───── Source information
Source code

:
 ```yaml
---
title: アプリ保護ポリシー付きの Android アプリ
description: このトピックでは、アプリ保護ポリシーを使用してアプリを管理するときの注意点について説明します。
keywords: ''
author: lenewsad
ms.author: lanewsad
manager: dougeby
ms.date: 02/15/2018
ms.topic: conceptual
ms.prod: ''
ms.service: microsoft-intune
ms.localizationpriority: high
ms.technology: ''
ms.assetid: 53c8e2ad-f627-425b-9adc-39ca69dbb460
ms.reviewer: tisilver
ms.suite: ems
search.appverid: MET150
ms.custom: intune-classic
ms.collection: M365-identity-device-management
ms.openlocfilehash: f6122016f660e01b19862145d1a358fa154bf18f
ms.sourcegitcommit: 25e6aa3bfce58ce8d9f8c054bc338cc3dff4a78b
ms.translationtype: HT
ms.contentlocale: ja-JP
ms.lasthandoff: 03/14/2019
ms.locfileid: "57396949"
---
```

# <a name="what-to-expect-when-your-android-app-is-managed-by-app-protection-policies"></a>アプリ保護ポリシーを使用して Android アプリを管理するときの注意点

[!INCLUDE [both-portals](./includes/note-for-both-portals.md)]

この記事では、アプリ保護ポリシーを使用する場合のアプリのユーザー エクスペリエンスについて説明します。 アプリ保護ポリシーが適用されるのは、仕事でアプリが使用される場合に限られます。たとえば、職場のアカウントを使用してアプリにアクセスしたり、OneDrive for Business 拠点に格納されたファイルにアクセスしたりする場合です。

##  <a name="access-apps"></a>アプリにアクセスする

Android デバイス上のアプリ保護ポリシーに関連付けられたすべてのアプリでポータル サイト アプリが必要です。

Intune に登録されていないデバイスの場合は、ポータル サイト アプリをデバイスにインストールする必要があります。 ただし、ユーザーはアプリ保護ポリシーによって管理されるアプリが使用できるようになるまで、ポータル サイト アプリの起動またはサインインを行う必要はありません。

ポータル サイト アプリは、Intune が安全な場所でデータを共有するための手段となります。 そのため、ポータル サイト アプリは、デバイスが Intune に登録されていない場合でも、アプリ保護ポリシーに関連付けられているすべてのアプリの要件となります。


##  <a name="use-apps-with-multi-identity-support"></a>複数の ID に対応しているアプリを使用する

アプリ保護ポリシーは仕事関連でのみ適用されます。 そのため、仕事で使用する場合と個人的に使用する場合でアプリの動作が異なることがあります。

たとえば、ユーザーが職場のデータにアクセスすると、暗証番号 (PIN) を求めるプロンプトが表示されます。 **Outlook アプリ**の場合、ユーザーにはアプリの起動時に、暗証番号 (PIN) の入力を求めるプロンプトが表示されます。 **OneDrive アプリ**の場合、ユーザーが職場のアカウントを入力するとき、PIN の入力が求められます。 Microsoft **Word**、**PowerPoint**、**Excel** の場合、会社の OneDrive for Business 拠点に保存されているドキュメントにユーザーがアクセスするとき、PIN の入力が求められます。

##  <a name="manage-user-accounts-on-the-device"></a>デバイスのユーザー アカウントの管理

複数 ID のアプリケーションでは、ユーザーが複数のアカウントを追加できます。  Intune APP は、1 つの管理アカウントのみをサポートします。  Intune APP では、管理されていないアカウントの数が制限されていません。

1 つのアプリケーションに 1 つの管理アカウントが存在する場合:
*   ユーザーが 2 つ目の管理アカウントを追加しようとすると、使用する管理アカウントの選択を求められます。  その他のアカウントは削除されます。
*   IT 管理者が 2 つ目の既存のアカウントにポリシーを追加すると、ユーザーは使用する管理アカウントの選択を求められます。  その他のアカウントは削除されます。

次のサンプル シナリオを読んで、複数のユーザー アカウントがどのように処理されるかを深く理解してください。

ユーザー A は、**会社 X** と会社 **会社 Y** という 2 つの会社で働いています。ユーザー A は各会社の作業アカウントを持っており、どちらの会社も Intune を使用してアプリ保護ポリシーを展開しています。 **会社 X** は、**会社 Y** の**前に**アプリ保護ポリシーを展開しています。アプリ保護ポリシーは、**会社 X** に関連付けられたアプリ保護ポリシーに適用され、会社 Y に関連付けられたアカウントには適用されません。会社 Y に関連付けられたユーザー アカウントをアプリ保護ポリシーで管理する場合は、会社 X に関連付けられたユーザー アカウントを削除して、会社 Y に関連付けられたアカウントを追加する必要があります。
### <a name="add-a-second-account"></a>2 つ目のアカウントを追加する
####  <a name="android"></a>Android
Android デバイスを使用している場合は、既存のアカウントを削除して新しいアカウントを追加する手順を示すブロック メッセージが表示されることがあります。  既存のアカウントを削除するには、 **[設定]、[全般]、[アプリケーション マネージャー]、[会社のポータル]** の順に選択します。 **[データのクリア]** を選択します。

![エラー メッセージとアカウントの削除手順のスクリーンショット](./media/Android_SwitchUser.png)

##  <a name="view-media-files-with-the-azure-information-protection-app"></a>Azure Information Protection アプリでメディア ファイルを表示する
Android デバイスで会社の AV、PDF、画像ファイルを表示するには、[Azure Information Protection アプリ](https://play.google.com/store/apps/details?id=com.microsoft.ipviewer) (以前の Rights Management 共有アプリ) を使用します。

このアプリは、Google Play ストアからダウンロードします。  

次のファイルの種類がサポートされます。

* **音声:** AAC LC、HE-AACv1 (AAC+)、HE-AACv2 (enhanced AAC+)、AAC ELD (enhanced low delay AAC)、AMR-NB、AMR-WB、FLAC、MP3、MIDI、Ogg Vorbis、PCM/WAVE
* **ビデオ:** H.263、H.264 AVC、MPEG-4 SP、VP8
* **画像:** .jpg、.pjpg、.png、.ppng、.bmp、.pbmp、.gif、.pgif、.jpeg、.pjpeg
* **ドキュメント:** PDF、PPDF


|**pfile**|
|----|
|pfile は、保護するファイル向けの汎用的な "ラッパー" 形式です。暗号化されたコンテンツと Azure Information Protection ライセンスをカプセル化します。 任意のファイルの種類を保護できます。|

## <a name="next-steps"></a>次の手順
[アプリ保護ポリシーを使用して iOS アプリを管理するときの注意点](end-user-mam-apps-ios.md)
──────────
Exercise details >>
Search the material for the word "identity" and copy each line where it occurs.

Finished task >>
ms.collection: M365-identity-device-management
##  <a name="use-apps-with-multi-identity-support"></a>複数の ID に対応しているアプリを使用する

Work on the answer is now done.